## YOUR TASK
Please state the number of lines in the entries below where the word "locked" appears. Include nothing else.

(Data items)
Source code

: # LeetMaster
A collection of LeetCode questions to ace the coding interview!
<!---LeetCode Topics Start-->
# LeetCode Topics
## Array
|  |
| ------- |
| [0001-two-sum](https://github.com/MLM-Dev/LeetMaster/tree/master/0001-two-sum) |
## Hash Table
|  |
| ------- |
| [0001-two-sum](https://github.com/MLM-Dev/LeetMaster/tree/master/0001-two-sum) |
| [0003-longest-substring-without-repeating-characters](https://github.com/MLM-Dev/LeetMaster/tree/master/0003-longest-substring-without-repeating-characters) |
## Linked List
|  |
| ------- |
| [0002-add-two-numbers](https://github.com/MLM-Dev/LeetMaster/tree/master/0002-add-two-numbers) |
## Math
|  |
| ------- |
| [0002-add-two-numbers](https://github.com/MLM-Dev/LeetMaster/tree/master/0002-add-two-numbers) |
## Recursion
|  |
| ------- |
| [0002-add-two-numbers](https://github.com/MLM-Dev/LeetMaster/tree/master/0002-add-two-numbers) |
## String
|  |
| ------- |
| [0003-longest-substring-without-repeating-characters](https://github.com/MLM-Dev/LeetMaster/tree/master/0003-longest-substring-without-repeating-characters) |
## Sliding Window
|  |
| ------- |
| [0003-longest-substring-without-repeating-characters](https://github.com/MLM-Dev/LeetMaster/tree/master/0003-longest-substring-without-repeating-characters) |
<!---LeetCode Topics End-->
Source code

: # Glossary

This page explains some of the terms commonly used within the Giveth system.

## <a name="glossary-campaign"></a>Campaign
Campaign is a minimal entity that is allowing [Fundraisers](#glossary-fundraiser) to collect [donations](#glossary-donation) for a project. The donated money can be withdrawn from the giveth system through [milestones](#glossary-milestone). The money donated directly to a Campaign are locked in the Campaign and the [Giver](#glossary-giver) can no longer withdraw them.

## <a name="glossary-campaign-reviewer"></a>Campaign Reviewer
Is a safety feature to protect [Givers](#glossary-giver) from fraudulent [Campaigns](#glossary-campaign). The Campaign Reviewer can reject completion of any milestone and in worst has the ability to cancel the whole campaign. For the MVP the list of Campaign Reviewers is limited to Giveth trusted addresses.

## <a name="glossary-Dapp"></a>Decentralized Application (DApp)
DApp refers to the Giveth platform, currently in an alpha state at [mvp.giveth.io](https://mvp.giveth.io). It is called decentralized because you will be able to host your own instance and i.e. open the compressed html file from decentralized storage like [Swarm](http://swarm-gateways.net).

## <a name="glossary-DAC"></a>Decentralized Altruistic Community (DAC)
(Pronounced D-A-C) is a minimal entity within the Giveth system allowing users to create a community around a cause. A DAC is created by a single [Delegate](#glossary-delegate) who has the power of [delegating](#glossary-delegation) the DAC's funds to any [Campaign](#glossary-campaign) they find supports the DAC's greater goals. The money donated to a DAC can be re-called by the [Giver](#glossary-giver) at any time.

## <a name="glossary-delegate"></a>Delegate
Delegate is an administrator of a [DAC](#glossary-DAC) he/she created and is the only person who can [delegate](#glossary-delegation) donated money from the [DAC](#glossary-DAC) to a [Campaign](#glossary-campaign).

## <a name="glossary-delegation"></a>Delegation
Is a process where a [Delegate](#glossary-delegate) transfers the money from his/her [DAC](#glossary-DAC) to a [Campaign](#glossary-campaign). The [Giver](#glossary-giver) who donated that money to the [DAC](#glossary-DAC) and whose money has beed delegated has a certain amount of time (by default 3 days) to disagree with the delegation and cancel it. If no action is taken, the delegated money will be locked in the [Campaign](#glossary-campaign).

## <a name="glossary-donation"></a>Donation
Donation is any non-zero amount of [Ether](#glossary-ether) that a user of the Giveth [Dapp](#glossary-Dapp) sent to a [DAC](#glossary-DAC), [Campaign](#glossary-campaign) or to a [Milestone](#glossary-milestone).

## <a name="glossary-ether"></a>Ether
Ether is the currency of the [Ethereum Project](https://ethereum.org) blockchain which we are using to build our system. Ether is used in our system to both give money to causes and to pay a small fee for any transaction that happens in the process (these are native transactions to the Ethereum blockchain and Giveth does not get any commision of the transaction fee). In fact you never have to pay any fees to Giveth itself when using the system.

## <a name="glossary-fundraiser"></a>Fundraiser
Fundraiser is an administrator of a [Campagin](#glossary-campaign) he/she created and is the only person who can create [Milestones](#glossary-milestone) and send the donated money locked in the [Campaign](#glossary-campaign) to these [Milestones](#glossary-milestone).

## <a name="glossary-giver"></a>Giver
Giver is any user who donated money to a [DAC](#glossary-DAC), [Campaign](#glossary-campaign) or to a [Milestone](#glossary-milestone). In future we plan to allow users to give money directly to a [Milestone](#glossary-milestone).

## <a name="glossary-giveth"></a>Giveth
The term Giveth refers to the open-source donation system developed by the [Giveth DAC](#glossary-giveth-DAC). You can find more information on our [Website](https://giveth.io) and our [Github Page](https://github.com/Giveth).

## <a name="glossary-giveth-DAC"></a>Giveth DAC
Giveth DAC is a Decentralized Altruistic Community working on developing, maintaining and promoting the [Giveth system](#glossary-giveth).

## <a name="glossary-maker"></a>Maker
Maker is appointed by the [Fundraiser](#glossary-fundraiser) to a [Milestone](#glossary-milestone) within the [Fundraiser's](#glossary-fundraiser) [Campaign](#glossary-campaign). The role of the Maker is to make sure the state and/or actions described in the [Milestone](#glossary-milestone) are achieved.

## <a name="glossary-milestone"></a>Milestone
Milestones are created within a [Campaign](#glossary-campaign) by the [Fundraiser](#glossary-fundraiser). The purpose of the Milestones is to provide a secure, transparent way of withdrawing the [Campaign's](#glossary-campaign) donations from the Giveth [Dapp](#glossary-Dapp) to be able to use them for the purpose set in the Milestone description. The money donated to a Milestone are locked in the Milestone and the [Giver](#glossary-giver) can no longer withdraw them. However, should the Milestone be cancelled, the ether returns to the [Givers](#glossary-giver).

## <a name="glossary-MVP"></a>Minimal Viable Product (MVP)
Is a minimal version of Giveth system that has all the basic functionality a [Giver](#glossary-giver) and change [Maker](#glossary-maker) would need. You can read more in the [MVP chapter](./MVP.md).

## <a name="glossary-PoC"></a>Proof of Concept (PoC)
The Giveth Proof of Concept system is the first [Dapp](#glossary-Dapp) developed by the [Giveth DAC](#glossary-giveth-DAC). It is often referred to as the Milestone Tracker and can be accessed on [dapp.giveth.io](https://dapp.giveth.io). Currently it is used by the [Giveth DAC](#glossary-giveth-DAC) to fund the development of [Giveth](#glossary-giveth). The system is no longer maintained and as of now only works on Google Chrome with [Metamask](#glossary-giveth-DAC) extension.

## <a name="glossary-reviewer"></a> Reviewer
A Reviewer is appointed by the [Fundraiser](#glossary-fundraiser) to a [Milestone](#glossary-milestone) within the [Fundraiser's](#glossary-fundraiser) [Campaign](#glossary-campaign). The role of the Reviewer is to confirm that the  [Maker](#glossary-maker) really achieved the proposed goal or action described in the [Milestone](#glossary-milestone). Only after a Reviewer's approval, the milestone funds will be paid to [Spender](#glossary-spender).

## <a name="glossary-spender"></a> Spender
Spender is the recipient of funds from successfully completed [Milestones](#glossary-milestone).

## ANSWER TO THE PROBLEM
4